Work instructions: Make an exact copy of the records, with the images left out.

Material provided:
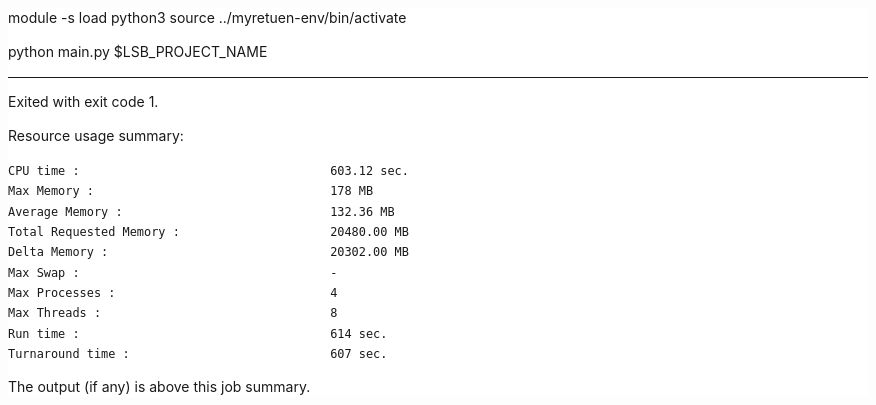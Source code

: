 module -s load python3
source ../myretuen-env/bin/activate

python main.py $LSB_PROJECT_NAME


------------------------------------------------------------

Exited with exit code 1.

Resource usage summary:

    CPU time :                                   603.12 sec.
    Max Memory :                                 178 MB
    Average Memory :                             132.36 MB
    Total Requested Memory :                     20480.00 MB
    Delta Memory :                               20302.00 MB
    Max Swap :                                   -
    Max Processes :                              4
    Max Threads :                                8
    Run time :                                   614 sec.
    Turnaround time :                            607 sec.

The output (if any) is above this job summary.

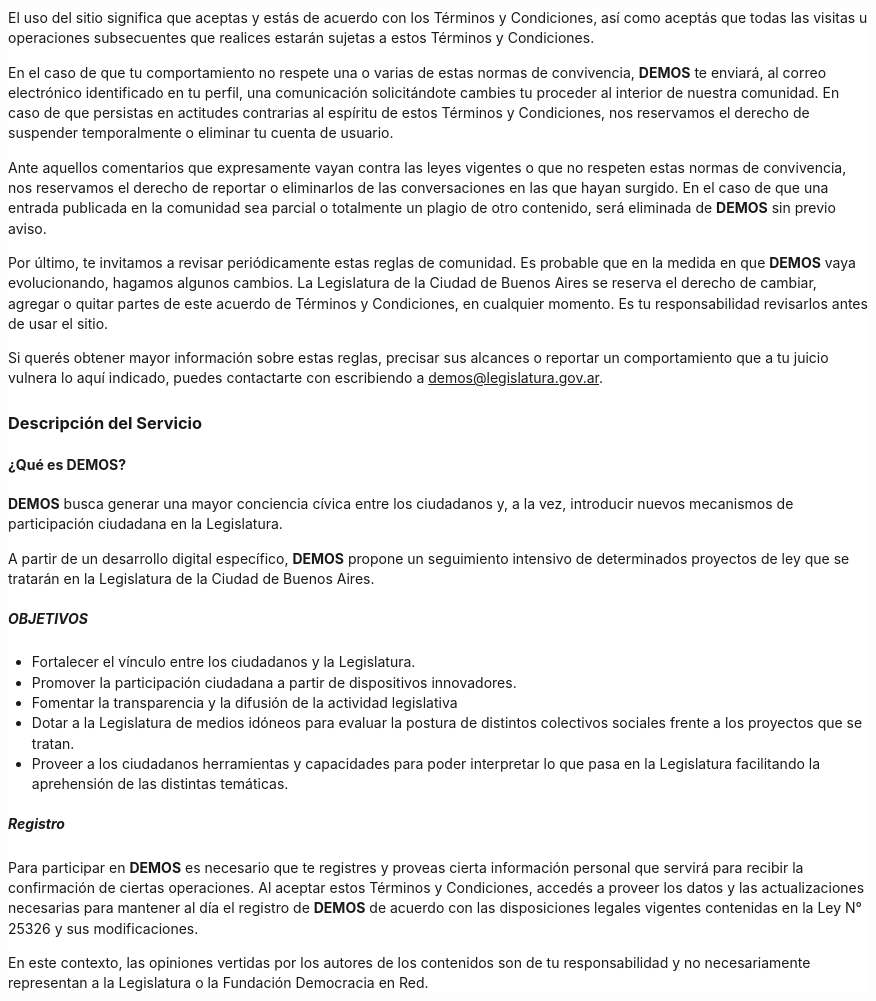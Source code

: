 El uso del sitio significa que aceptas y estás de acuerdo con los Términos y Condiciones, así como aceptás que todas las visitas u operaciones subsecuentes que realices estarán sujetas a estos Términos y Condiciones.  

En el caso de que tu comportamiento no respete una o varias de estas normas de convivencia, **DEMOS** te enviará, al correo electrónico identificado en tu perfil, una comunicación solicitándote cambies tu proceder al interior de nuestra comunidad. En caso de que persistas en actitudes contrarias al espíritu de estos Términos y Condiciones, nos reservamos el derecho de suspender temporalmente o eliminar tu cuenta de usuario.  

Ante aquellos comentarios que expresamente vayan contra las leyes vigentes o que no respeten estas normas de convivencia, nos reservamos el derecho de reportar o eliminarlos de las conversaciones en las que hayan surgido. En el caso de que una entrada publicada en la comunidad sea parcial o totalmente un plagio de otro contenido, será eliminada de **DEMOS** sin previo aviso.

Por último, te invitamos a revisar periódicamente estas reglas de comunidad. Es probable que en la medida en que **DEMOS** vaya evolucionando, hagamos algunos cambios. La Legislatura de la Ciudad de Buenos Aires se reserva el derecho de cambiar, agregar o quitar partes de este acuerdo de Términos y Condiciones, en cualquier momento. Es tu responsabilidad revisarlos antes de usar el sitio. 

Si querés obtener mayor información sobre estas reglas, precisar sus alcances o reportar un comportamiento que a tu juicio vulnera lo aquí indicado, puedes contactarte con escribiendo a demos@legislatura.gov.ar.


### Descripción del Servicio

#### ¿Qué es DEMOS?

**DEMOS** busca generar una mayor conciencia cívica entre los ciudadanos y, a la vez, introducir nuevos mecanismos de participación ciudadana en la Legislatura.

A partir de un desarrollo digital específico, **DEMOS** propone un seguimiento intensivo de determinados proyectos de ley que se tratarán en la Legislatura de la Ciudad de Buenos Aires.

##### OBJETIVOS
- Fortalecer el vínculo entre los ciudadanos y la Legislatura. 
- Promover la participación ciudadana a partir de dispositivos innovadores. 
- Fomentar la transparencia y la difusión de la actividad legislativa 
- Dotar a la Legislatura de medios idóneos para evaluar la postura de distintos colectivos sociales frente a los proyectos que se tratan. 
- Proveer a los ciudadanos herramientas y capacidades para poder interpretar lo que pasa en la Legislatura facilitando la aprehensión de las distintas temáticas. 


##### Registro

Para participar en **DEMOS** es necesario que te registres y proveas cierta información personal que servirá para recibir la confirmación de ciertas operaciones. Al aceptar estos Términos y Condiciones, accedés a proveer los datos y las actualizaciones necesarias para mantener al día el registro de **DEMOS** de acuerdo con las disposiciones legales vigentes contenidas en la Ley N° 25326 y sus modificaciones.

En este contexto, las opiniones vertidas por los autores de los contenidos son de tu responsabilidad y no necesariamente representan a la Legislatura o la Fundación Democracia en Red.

Your solution:
Source code

: module -s load python3
source ../myretuen-env/bin/activate

python main.py $LSB_PROJECT_NAME


------------------------------------------------------------

Exited with exit code 1.

Resource usage summary:

    CPU time :                                   603.12 sec.
    Max Memory :                                 178 MB
    Average Memory :                             132.36 MB
    Total Requested Memory :                     20480.00 MB
    Delta Memory :                               20302.00 MB
    Max Swap :                                   -
    Max Processes :                              4
    Max Threads :                                8
    Run time :                                   614 sec.
    Turnaround time :                            607 sec.

The output (if any) is above this job summary.

Source code

: El uso del sitio significa que aceptas y estás de acuerdo con los Términos y Condiciones, así como aceptás que todas las visitas u operaciones subsecuentes que realices estarán sujetas a estos Términos y Condiciones.  

En el caso de que tu comportamiento no respete una o varias de estas normas de convivencia, **DEMOS** te enviará, al correo electrónico identificado en tu perfil, una comunicación solicitándote cambies tu proceder al interior de nuestra comunidad. En caso de que persistas en actitudes contrarias al espíritu de estos Términos y Condiciones, nos reservamos el derecho de suspender temporalmente o eliminar tu cuenta de usuario.  

Ante aquellos comentarios que expresamente vayan contra las leyes vigentes o que no respeten estas normas de convivencia, nos reservamos el derecho de reportar o eliminarlos de las conversaciones en las que hayan surgido. En el caso de que una entrada publicada en la comunidad sea parcial o totalmente un plagio de otro contenido, será eliminada de **DEMOS** sin previo aviso.

Por último, te invitamos a revisar periódicamente estas reglas de comunidad. Es probable que en la medida en que **DEMOS** vaya evolucionando, hagamos algunos cambios. La Legislatura de la Ciudad de Buenos Aires se reserva el derecho de cambiar, agregar o quitar partes de este acuerdo de Términos y Condiciones, en cualquier momento. Es tu responsabilidad revisarlos antes de usar el sitio. 

Si querés obtener mayor información sobre estas reglas, precisar sus alcances o reportar un comportamiento que a tu juicio vulnera lo aquí indicado, puedes contactarte con escribiendo a demos@legislatura.gov.ar.


### Descripción del Servicio

#### ¿Qué es DEMOS?

**DEMOS** busca generar una mayor conciencia cívica entre los ciudadanos y, a la vez, introducir nuevos mecanismos de participación ciudadana en la Legislatura.

A partir de un desarrollo digital específico, **DEMOS** propone un seguimiento intensivo de determinados proyectos de ley que se tratarán en la Legislatura de la Ciudad de Buenos Aires.

##### OBJETIVOS
- Fortalecer el vínculo entre los ciudadanos y la Legislatura. 
- Promover la participación ciudadana a partir de dispositivos innovadores. 
- Fomentar la transparencia y la difusión de la actividad legislativa 
- Dotar a la Legislatura de medios idóneos para evaluar la postura de distintos colectivos sociales frente a los proyectos que se tratan. 
- Proveer a los ciudadanos herramientas y capacidades para poder interpretar lo que pasa en la Legislatura facilitando la aprehensión de las distintas temáticas. 


##### Registro

Para participar en **DEMOS** es necesario que te registres y proveas cierta información personal que servirá para recibir la confirmación de ciertas operaciones. Al aceptar estos Términos y Condiciones, accedés a proveer los datos y las actualizaciones necesarias para mantener al día el registro de **DEMOS** de acuerdo con las disposiciones legales vigentes contenidas en la Ley N° 25326 y sus modificaciones.

En este contexto, las opiniones vertidas por los autores de los contenidos son de tu responsabilidad y no necesariamente representan a la Legislatura o la Fundación Democracia en Red.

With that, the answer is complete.